JP2000008103A - Drying of metal powder and device therefor - Google Patents

Abstract

PROBLEM TO BE SOLVED: To swiftly and perfectly execute the drying of metal powder by substituting water adhered to the surface of the metal powder by a volatile solvent and thereafter removing the volatile solvent by heating. SOLUTION: Metal powder is charged into a cooling water tank 46. This metal powder is transferred into vessels 49 by a transferring means 50. A volatile solvent is stored in the plural vessels 49, and the vessels 49 are arranged in low order of the solvent concn. The metal powder is transferred into the vessel 49 high in the solvent concn. in order, and water adhered to the metal powder is substituted by the solvent.

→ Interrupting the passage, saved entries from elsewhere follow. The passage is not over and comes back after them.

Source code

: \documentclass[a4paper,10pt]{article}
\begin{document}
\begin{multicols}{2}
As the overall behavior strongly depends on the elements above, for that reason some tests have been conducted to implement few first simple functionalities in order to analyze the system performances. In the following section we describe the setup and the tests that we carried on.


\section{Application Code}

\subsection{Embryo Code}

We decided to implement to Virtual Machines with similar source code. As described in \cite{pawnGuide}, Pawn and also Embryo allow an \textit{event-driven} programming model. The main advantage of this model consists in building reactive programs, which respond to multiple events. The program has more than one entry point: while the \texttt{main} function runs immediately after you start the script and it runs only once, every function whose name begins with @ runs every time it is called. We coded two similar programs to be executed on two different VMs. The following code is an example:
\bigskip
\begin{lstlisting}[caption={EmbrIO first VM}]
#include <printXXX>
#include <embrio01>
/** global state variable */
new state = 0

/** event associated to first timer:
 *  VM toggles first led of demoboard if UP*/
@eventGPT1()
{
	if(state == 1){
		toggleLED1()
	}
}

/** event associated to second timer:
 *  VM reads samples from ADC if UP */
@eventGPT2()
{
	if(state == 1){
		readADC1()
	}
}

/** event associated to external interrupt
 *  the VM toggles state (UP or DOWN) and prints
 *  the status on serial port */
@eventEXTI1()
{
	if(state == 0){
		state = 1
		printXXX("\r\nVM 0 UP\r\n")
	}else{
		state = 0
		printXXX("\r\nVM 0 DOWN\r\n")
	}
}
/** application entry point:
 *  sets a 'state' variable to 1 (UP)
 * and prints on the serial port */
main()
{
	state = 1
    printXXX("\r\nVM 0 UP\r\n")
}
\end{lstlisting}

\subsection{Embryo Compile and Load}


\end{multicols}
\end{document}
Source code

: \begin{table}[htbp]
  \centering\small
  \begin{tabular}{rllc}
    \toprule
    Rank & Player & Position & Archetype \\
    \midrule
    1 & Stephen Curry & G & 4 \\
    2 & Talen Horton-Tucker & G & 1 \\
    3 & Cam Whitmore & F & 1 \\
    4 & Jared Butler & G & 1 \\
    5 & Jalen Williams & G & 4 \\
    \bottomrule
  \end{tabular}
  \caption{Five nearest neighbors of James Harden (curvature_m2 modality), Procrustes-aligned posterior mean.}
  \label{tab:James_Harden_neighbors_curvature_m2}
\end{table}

The diluted solvent is fed to a distilling column 52 by a circulating means 51, is concentrated and is fed to the vessel 49 highest in the concn. by a circulating pump 53. The metal powder is conveyed to a heating means 48 by a conveyer 50A. The heating means 48 removes the volatile solvent adhered to the metal powder by heating and vibration. The dry metal powder falls into a tray 56 and is stored therein.

Description

DETAILED DESCRIPTION OF THE INVENTION

[0001]

The present invention relates to a method for drying a metal powder (wet powder) obtained by a water atomizing method or a wet powder such as a metal powder after surface treatment such as chemical treatment and plating. It concerns the device.

[0002]

2. Description of the Related Art A rapidly solidified metal powder has a fine crystal grain and can contain an alloy element in a supersaturated state. For example, an extruded material or a sintered material formed by rapidly solidified metal powder of aluminum or an alloy thereof is It has excellent material properties that are not provided by ingots, and is attracting attention as a material for machine parts and the like.

As a preferred method for producing the above-mentioned rapidly solidified metal powder, Japanese Patent Publication No. 7-103407 and Japanese Patent No. 2719074 are used.
Atomization method disclosed in U.S. Pat.
787,935, 4,869,469 and the like, and a gas atomizing method. Metal powder obtained by the water atomization method or metal powder that has been subjected to surface treatment such as fluorine treatment or plating is a wet powder having a liquid (water) adhered to its surface. To dry.

Heretofore, as disclosed in Japanese Patent Publication No. 7-103407 and the like, methods and apparatuses such as hot air stream drying, fluidized bed drying, and heat transfer drying have been adopted as the drying method and apparatus. .

[0005]

The drying method using an air stream requires large-scale equipment such as a heater and a blower for generating hot air, which involves problems of equipment cost and noise, and has a problem of oxidizing the surface of the metal powder. It is not economical because a large amount of inert gas for prevention is used. Also,
In the case of metal powder or the like, there is a problem that kinetic energy of the powder given by the air flow causes wear of the equipment, and this wear powder is mixed.

Further, the indirect method of drying by heat transfer requires a high-temperature heat source to dry a large amount of powder.
When the heat source is at a high temperature (for example, when the temperature exceeds about 500 ° C.), there is a concern that the metal powder may be transformed due to overheating at a portion in contact with the heat transfer surface. In fact, it is difficult to obtain desirable conditions for drying a large amount of powder quickly, because of the contradictory characteristics that it takes time and accelerates oxidation of the powder surface.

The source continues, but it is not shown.